Reliability of serological tests for COVID-19: comparison of three immunochromatography test kits for SARS-CoV-2 antibodies

Hidetsugu Fujigaki a,, Masao Takemura a, Michiko Osawa b, Aki Sakurai c, Kentaro Nakamoto a, Koichi Seto d, Takashi Fujita b, Tadayoshi Hata b, Hidehiko Akiyama e, Yohei Doi c, Kuniaki Saito a
PMCID: PMC7495099  PMID: 32984615

Abstract

Background

Several immunochromatographic serological test kits have been developed to detect severe acute respiratory syndrome coronavirus 2 (SARS-CoV-2)-specific antibodies, but their relative performance and potential clinical utility is unclear.

Methods

Three commercially available serological test kits were evaluated using 99 serum samples collected from 29 patients diagnosed with coronavirus disease 2019 (COVID-19) and 100 serum samples collected from 100 healthy volunteers in 2017 as negative controls.

Results

The specificity of the IgM and IgG antibodies showed comparable results among the three immunochromatographic serological test kits. The specificity for IgM antibody was 98.0%, 98.0%, and 97.0%, and the specificity for IgG antibody was identical among the three kits (99.0%). The IgM antibody-positive rates of the three test kits for samples taken at the early stage of the disease (0–4 days after onset) were consistent with all three kits (18.2%); however, the IgM antibody-positive rates thereafter showed considerable differences among the kits, making it difficult to interpret the kinetics of IgM response against SARS-CoV-2. The IgG antibody-positive rates for samples taken after 13 days of onset were 100.0%, 97.6%, and 97.6%, respectively.

Conclusion

There were large differences among the results of the three test kits. Only few cases showed positive results for IgM, suggesting that at least 2 of these kits used in this study were unsuitable for diagnosis of COVID-19. The IgG antibody was positive in almost all samples after 13 days of onset, suggesting that it may be useful for determining infections in the recent past.

Keywords: SARS-CoV-2, COVID-19, Antibody, Immunochromatography, Infectious disease, Virology, Immunology, Laboratory medicine, Diagnostics


SARS-CoV-2; COVID-19; Antibody; Immunochromatography; Infectious disease; Virology; Immunology; Laboratory medicine; Diagnostics.

1. Introduction

Coronavirus disease 2019 (COVID-19) has been spreading globally. COVID-19 is caused by severe acute respiratory syndrome coronavirus 2 (SARS-CoV-2) infection, which was confirmed around December 2019 in Wuhan, Hubei, China [1, 2]. Currently, real-time reverse transcription-polymerase chain reaction (RT-PCR) is employed to detect SARS-CoV-2 in a nasopharyngeal swab or sputum for the diagnosis of COVID-19 [3]. However, RT-PCR gives false-negative results in cases of a low viral titer and inadequate sample collection. Studies in China using RT-PCR tests reported that only 60%–70% of COVID-19 patients were positive in the early stages of infection [3, 4, 5, 6].

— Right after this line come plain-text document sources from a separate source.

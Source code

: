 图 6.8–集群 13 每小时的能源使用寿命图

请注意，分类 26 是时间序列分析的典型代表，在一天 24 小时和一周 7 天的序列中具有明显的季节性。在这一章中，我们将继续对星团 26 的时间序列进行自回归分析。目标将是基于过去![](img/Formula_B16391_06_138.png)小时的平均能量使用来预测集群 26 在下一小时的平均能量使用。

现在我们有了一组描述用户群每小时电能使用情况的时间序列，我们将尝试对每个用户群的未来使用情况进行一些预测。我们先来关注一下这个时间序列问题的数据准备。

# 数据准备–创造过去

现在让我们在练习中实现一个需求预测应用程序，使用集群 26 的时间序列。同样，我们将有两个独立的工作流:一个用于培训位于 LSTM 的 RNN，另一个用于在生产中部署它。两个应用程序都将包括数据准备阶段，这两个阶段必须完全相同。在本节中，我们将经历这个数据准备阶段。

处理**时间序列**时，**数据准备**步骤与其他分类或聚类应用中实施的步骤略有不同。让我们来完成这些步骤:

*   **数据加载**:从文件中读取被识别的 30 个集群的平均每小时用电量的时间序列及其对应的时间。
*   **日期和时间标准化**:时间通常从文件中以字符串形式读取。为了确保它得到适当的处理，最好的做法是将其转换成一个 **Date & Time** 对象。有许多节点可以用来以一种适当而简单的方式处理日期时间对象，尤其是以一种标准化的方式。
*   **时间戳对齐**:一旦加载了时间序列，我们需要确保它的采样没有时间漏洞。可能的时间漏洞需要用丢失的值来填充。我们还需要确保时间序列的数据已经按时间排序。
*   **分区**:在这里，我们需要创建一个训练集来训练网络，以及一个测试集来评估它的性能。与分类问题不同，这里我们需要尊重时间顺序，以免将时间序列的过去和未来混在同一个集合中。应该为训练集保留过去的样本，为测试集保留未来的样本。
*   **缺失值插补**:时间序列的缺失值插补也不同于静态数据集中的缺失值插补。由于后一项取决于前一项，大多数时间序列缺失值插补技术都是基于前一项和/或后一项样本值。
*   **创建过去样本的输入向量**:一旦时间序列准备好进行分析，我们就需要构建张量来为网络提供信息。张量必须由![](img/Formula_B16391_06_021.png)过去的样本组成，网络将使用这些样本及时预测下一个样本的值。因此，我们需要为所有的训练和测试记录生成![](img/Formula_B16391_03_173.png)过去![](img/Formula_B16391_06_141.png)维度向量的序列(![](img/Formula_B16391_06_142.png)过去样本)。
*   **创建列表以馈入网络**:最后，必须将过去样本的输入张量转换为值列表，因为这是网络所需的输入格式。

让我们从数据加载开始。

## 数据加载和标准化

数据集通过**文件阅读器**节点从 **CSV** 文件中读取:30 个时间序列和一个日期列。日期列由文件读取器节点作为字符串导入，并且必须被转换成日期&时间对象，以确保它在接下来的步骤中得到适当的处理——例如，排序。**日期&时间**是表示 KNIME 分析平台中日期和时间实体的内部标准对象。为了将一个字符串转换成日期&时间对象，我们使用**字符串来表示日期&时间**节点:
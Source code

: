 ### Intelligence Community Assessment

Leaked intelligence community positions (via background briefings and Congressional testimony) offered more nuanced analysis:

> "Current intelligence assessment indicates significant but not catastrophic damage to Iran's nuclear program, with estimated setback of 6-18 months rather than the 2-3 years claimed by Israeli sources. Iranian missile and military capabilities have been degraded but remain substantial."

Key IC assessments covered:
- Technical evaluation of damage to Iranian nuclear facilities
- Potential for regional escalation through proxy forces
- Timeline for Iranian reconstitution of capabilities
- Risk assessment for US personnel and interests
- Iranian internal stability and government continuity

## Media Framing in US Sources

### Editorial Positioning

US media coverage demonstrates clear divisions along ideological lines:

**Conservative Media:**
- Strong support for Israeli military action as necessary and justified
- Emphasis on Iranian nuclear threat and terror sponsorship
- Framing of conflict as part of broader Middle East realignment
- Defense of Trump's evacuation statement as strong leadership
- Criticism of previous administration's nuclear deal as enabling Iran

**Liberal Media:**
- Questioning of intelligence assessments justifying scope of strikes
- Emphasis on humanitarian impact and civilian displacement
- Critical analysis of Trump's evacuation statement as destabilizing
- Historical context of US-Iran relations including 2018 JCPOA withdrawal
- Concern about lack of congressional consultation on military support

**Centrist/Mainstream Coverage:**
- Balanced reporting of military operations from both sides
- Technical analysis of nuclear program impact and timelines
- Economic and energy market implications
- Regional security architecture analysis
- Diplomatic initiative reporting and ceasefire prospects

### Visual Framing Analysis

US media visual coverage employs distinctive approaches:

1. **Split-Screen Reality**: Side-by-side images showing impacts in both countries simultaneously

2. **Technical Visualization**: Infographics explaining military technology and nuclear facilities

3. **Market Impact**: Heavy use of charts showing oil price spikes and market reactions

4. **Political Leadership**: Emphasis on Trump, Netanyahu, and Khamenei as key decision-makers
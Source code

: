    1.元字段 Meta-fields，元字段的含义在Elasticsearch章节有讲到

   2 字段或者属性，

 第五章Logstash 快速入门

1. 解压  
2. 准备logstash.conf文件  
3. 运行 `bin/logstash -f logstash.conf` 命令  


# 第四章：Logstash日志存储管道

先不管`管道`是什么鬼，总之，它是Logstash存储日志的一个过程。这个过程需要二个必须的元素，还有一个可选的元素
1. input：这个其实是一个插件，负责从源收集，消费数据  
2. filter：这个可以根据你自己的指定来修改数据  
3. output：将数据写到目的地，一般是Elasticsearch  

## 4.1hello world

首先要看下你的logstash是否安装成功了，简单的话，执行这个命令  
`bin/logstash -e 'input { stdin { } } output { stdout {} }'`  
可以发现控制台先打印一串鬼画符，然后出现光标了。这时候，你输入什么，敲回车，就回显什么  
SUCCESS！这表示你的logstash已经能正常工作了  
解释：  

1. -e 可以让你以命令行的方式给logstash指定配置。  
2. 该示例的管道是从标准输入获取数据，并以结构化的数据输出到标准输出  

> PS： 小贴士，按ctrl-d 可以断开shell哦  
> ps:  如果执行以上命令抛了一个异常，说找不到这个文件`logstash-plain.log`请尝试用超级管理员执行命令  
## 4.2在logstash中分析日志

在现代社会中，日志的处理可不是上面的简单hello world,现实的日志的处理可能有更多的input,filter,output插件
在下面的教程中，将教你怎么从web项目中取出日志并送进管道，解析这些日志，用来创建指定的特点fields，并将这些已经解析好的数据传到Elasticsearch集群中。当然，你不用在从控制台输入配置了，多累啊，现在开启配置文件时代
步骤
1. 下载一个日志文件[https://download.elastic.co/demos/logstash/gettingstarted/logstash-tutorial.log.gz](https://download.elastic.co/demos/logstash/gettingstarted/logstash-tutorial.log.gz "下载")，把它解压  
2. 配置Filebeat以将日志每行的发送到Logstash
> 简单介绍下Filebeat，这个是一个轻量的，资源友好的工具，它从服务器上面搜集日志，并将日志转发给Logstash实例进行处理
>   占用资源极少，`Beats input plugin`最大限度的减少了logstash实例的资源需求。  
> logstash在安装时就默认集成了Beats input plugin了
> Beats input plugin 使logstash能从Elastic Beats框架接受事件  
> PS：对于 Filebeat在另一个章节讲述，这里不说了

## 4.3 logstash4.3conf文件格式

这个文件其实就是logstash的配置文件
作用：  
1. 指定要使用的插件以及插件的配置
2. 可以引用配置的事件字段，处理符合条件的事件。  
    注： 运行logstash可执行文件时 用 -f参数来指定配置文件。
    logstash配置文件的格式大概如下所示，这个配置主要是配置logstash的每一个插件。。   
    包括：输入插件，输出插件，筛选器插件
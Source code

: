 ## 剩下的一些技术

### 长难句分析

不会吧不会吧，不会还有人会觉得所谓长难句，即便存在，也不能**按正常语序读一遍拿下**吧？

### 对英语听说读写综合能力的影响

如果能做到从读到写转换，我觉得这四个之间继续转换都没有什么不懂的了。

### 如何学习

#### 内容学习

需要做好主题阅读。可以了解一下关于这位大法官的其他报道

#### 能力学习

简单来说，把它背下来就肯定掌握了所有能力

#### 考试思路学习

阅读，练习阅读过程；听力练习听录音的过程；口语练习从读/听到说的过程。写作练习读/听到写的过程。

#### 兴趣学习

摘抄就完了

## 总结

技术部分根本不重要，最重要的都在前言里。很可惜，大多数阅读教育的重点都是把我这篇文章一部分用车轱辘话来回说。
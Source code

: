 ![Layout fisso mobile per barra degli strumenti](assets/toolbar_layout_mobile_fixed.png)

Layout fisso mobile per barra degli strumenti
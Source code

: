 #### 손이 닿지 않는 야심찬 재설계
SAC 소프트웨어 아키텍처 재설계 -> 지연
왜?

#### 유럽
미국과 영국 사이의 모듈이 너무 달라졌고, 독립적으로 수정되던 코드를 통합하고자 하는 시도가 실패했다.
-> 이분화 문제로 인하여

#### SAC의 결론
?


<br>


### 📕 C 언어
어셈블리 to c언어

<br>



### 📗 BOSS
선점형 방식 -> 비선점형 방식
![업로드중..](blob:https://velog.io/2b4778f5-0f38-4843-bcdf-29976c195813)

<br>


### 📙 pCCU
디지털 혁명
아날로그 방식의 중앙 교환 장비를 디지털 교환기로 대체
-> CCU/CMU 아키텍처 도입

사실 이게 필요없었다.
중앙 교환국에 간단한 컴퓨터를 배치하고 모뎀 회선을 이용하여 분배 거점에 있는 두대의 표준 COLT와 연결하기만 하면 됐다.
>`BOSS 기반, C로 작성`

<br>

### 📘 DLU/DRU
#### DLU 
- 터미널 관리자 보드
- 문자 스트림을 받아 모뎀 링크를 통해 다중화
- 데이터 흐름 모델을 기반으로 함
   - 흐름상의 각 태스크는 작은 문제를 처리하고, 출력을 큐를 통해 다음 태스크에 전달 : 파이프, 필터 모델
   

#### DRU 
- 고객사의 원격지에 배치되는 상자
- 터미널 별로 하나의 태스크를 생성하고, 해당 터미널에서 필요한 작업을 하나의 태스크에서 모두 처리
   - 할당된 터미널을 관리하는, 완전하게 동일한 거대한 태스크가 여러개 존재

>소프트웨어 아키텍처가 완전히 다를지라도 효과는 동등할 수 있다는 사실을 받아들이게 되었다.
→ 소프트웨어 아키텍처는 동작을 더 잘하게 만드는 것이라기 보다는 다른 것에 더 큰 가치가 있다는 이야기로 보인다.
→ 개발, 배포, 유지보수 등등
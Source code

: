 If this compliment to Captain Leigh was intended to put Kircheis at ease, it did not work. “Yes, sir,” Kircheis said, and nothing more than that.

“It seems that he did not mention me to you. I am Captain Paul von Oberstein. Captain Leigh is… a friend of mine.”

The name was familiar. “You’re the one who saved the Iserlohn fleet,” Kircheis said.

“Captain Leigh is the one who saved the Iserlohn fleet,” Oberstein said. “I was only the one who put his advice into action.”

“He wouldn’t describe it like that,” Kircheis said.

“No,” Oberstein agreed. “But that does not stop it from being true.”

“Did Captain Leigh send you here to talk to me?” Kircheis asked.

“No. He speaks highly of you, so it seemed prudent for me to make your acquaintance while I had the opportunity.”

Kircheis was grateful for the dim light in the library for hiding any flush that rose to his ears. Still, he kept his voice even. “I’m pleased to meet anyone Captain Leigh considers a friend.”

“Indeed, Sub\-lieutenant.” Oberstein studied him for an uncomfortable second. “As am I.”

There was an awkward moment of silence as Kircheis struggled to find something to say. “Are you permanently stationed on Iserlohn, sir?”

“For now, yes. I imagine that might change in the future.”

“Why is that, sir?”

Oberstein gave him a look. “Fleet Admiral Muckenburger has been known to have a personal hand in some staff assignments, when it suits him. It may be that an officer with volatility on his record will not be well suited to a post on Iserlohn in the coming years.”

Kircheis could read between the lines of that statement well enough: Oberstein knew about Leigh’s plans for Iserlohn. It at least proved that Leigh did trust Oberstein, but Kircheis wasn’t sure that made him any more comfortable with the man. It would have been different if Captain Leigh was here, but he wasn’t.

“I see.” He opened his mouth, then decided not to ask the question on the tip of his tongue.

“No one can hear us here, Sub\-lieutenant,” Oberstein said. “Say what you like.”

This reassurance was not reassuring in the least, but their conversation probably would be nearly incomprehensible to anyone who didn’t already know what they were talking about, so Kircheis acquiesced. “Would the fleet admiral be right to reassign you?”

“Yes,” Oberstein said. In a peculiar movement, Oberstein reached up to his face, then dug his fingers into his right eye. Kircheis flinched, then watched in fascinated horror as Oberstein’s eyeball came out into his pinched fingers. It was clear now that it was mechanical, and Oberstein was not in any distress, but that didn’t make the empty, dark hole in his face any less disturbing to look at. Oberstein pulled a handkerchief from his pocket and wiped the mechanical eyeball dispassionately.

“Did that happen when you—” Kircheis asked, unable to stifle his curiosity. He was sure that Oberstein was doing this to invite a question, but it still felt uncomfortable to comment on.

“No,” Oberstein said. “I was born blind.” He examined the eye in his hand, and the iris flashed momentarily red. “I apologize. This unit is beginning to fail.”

Detection of specific antibodies to a pathogen in the bloodstream is widely used to diagnose infectious diseases. An antibody test using a blood sample is relatively quick and straightforward, and because the risk of infection during the sample collection process is low, it is considered by some to be useful for the diagnosis of COVID-19 [7]. Generally, antigen-specific IgM antibodies increase in the early stage of the onset of a viral infection, which is then followed by an increased level of specific IgG antibodies. IgM antibodies are produced as the first antibody to fight the virus and are transiently raised. The subsequent production of IgG antibodies continues to rise for a long time and plays a vital role in immunity against the same virus. Therefore, the detection of specific IgM antibodies against SARS-CoV-2 may be used for diagnosis in the acute phase of COVID-19, whereas the detection of SARS-CoV-2-specific IgG antibodies may be used for determining a past infection or acquired immunity against SARS-CoV-2.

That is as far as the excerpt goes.